Aku tidak hanya dikhianati, tapi juga dihina oleh ayah kandungku sendiri.
Di tengah keputusasaan, aku menemukan fakta yang mengejutkan: aku hamil anak kekasihku, Sagara.
Aku memutuskan untuk pergi, meninggalkan semua kepahitan di belakang. Dengan bantuan pengacara, aku mengubah identitasku dan memulai hidup baru di Bali, bersumpah untuk melindungi anakku dan tidak akan pernah kembali.
Bab 1
Anggita POV:
Kata-kata notaris itu terasa seperti palu godam yang menghancurkan seluruh duniaku dalam sekejap.
"Anggita, saya baru saja memeriksa wasiat terakhir Tuan Farhan Hadisaputro," Notaris itu menatapku dengan sorot mata yang penuh belas kasihan.
"Setahun yang lalu, beliau telah mencabut hak warismu."
Aku merasakan napas tertahan di paru-paru.
Tidak mungkin.
Ini pasti salah.
"Apa maksud, Bapak?" Suaraku serak, hampir tidak terdengar.
Notaris itu menghela napas.
"Semua aset keluarga, termasuk bengkel batik 'Hadisaputro' yang legendaris, akan diwariskan sepenuhnya kepada Nona Dahlia Pusponegoro."
Dahliá?
Asisten ayahku?
Duniaku berputar.
Aku menggelengkan kepala, mencoba mengusir kabut yang menyelimuti pikiranku.
Ini pasti mimpi buruk.
Baru saja aku kembali dari pameran internasional di Paris.
Karya-karyaku memenangkan penghargaan, dan aku berhasil mendapatkan kontrak besar yang akan membawa nama 'Hadisaputro' ke panggung dunia.
Aku ingin memberikan kejutan pada ayah.
Membuktikan padanya bahwa inovasi dan tradisi bisa berjalan beriringan.
Tapi sekarang, semua itu terasa seperti lelucon kejam.
Sebuah getaran di saku membuatku terlonjak.
Itu ponselku.
Sagara.
Kekasihku.
Ponsel itu bergetar lagi, menampilkan pesan darinya.
"Selamat, sayang. Aku bangga padamu. Kamu berhasil!"
Melihat pesan itu, hatiku terasa seperti dicabik-cabik.
Bagaimana aku bisa memberikan kejutan ini sekarang?
Kejutan yang seharusnya membahagiakan, kini terasa sangat pahit.
Dadaku sesak.
Udara di ruangan ini terasa menipasku.
Aku ingat senyum bangga ayah saat pertama kali aku menunjukkan desain batik modernku.

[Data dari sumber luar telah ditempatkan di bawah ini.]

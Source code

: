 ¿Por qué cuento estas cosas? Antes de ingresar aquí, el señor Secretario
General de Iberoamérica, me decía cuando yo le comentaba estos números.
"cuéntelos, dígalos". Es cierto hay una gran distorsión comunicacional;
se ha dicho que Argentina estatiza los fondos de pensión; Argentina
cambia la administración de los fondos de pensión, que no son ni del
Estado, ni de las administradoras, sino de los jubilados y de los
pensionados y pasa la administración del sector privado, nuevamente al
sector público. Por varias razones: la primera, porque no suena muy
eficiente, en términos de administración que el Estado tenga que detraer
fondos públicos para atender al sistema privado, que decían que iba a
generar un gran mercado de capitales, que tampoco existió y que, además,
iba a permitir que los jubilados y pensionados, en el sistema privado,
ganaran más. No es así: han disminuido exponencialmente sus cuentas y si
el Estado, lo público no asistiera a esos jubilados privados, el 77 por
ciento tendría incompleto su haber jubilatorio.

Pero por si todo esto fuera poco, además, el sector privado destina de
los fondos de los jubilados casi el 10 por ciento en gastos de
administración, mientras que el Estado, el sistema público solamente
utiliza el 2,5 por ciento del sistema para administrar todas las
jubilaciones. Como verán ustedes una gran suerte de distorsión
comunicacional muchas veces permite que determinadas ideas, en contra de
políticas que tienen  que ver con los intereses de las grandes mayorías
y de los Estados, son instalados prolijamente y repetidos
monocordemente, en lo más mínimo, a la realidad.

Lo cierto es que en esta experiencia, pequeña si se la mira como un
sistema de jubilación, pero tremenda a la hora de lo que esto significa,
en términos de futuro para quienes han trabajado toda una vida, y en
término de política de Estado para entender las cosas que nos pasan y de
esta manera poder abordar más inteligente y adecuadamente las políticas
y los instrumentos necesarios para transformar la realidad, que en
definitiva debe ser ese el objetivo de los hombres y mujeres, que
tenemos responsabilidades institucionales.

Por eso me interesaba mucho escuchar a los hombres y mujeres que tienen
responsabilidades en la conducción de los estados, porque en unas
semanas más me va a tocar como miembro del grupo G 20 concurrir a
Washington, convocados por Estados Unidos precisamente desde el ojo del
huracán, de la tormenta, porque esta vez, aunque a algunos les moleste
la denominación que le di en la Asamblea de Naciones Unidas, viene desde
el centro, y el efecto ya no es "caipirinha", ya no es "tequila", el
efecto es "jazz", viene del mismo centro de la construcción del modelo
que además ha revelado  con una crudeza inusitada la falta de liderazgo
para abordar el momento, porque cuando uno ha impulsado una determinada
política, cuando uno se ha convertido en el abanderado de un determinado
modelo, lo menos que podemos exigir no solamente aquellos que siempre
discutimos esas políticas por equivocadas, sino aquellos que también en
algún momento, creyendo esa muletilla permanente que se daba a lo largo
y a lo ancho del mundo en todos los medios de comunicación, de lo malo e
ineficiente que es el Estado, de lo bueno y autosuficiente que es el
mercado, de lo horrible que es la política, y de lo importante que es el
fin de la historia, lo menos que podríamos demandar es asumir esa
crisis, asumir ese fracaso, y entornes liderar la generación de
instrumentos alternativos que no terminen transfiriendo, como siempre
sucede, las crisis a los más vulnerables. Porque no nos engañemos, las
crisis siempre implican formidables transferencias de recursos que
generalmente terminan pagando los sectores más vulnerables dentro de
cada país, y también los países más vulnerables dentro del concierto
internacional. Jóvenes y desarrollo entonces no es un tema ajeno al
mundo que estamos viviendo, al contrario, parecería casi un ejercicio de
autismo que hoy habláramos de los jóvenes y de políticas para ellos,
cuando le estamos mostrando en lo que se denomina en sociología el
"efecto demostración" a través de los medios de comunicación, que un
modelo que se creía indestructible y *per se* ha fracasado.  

Aku ingat pelukannya yang hangat saat aku berhasil menjual karya pertamaku.
Apakah semua itu hanya pura-pura?
Apakah cintanya padaku hanya sebuah topeng?
Kenapa ini terjadi?
Sejak kecil, aku hidup untuk batik.
Batik adalah napasku, darahku.
Ayah mengajarkanku setiap lekuk, setiap makna di balik motif.
"Anggita, kamu adalah penerusku," kata ayah suatu kali.
"Warisan ini ada di tanganmu."
Kata-kata itu terngiang di telingaku, kini terdengar seperti ejekan.
Aku ingin percaya bahwa ini hanyalah kesalahpahaman.
Bahwa ayahku tidak akan pernah melakukan ini.
Namun, firasat buruk merayapi hatiku.
Firasat yang mengatakan bahwa segala sesuatu akan menjadi lebih buruk.
Aku harus mencari ayah.
Meskipun kakiku terasa berat, aku memaksa diriku bangkit.
Aku harus mendengar langsung darinya.
Mungkin notaris itu salah.
Mungkin ada penjelasan lain.
Pikiranku berpacu, membayangkan berbagai skenario.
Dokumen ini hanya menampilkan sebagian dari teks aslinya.